**Exercise brief**
Work out how many lines below contain the word "begin", then give that number alone.

[Data excerpts]

[Start of section]

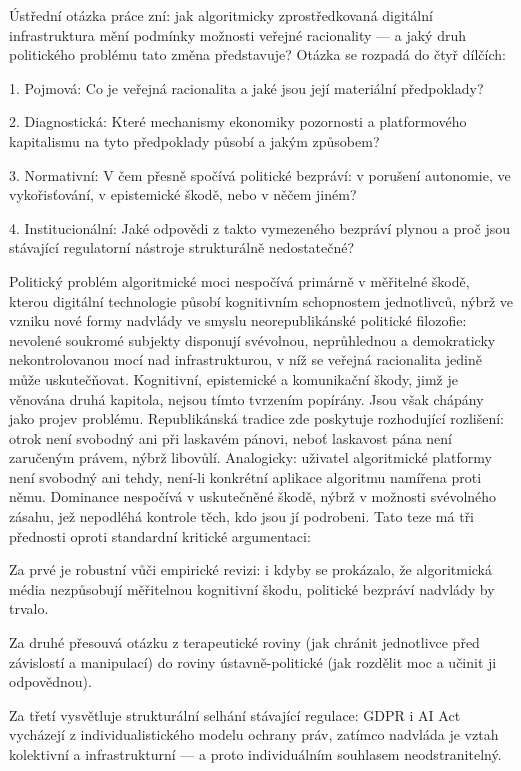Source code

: Ústřední otázka práce zní: jak algoritmicky zprostředkovaná digitální infrastruktura mění podmínky možnosti veřejné racionality — a jaký druh politického problému tato změna představuje?
Otázka se rozpadá do čtyř dílčích:


1. Pojmová: Co je veřejná racionalita a jaké jsou její materiální předpoklady?


2. Diagnostická: Které mechanismy ekonomiky pozornosti a platformového kapitalismu na tyto předpoklady působí a jakým způsobem?


3. Normativní: V čem přesně spočívá politické bezpráví: v porušení autonomie, ve vykořisťování, v epistemické škodě, nebo v něčem jiném?


4. Institucionální: Jaké odpovědi z takto vymezeného bezpráví plynou a proč jsou stávající regulatorní nástroje strukturálně nedostatečné?


Politický problém algoritmické moci nespočívá primárně v měřitelné škodě, kterou digitální technologie působí kognitivním schopnostem jednotlivců, nýbrž ve vzniku nové formy nadvlády ve smyslu neorepublikánské politické filozofie: nevolené soukromé subjekty disponují svévolnou, neprůhlednou a demokraticky nekontrolovanou mocí nad infrastrukturou, v níž se veřejná racionalita jedině může uskutečňovat.
Kognitivní, epistemické a komunikační škody, jimž je věnována druhá kapitola, nejsou tímto tvrzením popírány.
Jsou však chápány jako projev problému. Republikánská tradice zde poskytuje rozhodující rozlišení: otrok není svobodný ani při laskavém pánovi, neboť laskavost pána není zaručeným právem, nýbrž libovůlí.
Analogicky: uživatel algoritmické platformy není svobodný ani tehdy, není-li konkrétní aplikace algoritmu namířena proti němu.
Dominance nespočívá v uskutečněné škodě, nýbrž v možnosti svévolného zásahu, jež nepodléhá kontrole těch, kdo jsou jí podrobeni.
Tato teze má tři přednosti oproti standardní kritické argumentaci:

Za prvé je robustní vůči empirické revizi: i kdyby se prokázalo, že algoritmická média nezpůsobují měřitelnou kognitivní škodu, politické bezpráví nadvlády by trvalo.

Za druhé přesouvá otázku z terapeutické roviny (jak chránit jednotlivce před závislostí a manipulací) do roviny ústavně-politické (jak rozdělit moc a učinit ji odpovědnou).

Za třetí vysvětluje strukturální selhání stávající regulace: GDPR i AI Act vycházejí z individualistického modelu ochrany práv, zatímco nadvláda je vztah kolektivní a infrastrukturní — a proto individuálním souhlasem neodstranitelný.


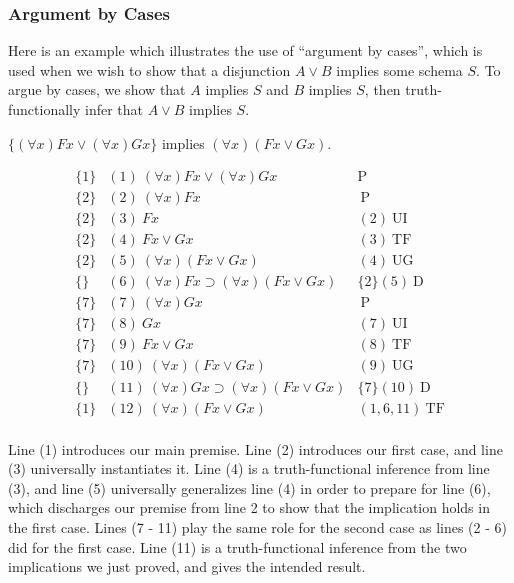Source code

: \subsubsection*{Argument by Cases}
Here is an example which illustrates the use of ``argument by cases'', which is used when we wish to show that a disjunction $A \vee B$ implies some schema $S$. To argue by cases, we show that $A$ implies $S$ and $B$ implies $S$, then truth-functionally infer that $A \vee B$ implies $S$. 

\begin{center}
$\{(\forall x)Fx\vee(\forall x)Gx\}$ implies $(\forall x)(Fx\vee Gx).$
\end{center}
\[
\begin{array}{lll}
\{1\}   & (1)\  (\forall x)Fx\vee(\forall x)Gx &  \mathrm{P}\\
\{2\}   & (2)\ (\forall x)Fx &  \ \mathrm{P}\\
\{2\}   & (3)\ Fx &  (2)\ \mathrm{UI}\\
\{2\}   & (4)\ Fx\vee Gx   & (3)\ \mathrm{TF}\\
\{2\}   & (5)\ (\forall x) (Fx\vee Gx)  & (4)\ \mathrm{UG}\\
\{\}   & (6)\ (\forall x)Fx\supset(\forall x) (Fx\vee Gx)   & \{2\}(5)\ \mathrm{D}\\
\{7\}   & (7)\ (\forall x)Gx &  \ \mathrm{P}\\
\{7\}   & (8)\ Gx &  (7)\ \mathrm{UI}\\
\{7\}   & (9)\ Fx\vee Gx   & (8)\ \mathrm{TF}\\
\{7\}   & (10)\ (\forall x) (Fx\vee Gx)  & (9)\ \mathrm{UG}\\
\{\}   & (11)\ (\forall x)Gx\supset(\forall x) (Fx\vee Gx)   & \{7\}(10)\ \mathrm{D}\\
\{1\}   & (12)\ (\forall x) (Fx\vee Gx)  & (1,6,11)\ \mathrm{TF}\\
\end{array}
\]

\begin{aside}
    Line (1) introduces our main premise. Line (2) introduces our first case, and line (3) universally instantiates it. Line (4) is a truth-functional inference from line (3), and line (5) universally generalizes line (4) in order to prepare for line (6), which discharges our premise from line 2 to show that the implication holds in the first case. Lines (7 - 11) play the same role for the second case as lines (2 - 6) did for the first case. Line (11) is a truth-functional inference from the two implications we just proved, and gives the intended result. 
\end{aside}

[End of section]

**Expected answer**
3